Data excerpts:

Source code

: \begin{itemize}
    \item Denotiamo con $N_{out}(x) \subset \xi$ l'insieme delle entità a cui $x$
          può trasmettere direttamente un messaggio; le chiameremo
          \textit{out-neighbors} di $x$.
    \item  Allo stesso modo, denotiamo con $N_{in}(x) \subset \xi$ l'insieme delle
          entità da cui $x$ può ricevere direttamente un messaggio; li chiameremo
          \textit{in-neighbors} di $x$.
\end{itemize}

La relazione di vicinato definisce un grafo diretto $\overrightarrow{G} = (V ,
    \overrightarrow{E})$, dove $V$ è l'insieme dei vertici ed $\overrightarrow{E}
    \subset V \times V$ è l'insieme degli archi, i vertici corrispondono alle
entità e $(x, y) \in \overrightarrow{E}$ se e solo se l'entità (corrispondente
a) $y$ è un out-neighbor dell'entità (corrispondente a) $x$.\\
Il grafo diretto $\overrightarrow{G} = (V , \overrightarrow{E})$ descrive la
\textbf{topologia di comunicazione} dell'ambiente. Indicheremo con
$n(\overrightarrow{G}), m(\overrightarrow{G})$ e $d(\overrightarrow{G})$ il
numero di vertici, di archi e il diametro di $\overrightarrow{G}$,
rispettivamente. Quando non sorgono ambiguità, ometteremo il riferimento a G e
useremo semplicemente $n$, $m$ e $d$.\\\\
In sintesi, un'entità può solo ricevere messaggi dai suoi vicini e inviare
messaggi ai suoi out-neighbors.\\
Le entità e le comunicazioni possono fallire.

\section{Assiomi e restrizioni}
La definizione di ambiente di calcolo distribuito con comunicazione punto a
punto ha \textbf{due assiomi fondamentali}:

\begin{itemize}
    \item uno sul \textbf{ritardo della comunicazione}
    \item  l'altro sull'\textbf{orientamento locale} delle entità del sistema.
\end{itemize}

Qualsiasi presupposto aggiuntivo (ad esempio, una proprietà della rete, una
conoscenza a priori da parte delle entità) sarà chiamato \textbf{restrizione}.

==

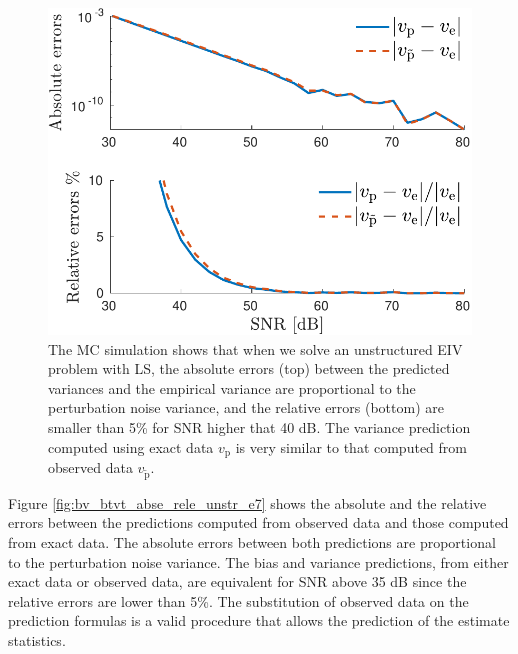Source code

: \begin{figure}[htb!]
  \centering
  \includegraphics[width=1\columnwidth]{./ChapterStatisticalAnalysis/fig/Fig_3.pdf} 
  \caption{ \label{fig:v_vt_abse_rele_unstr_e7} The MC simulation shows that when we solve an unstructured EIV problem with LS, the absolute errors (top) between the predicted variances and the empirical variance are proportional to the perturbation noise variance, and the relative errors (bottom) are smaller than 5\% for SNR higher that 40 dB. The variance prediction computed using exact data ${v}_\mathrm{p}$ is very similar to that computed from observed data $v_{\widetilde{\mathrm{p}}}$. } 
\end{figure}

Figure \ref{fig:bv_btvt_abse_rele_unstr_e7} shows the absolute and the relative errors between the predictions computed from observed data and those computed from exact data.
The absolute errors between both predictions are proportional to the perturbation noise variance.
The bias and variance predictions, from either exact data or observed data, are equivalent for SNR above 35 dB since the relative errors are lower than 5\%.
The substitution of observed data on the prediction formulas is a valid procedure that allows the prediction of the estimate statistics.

HOW TO COMPLETE THIS TASK = Using the entries above, return exactly the lines from the line with "è l'insieme dei" to the line with "numero di vertici, di", counting both of those lines.

SOLUTION TO THIS TASK =
    \overrightarrow{E})$, dove $V$ è l'insieme dei vertici ed $\overrightarrow{E}
    \subset V \times V$ è l'insieme degli archi, i vertici corrispondono alle
entità e $(x, y) \in \overrightarrow{E}$ se e solo se l'entità (corrispondente
a) $y$ è un out-neighbor dell'entità (corrispondente a) $x$.\\
Il grafo diretto $\overrightarrow{G} = (V , \overrightarrow{E})$ descrive la
\textbf{topologia di comunicazione} dell'ambiente. Indicheremo con
$n(\overrightarrow{G}), m(\overrightarrow{G})$ e $d(\overrightarrow{G})$ il
numero di vertici, di archi e il diametro di $\overrightarrow{G}$,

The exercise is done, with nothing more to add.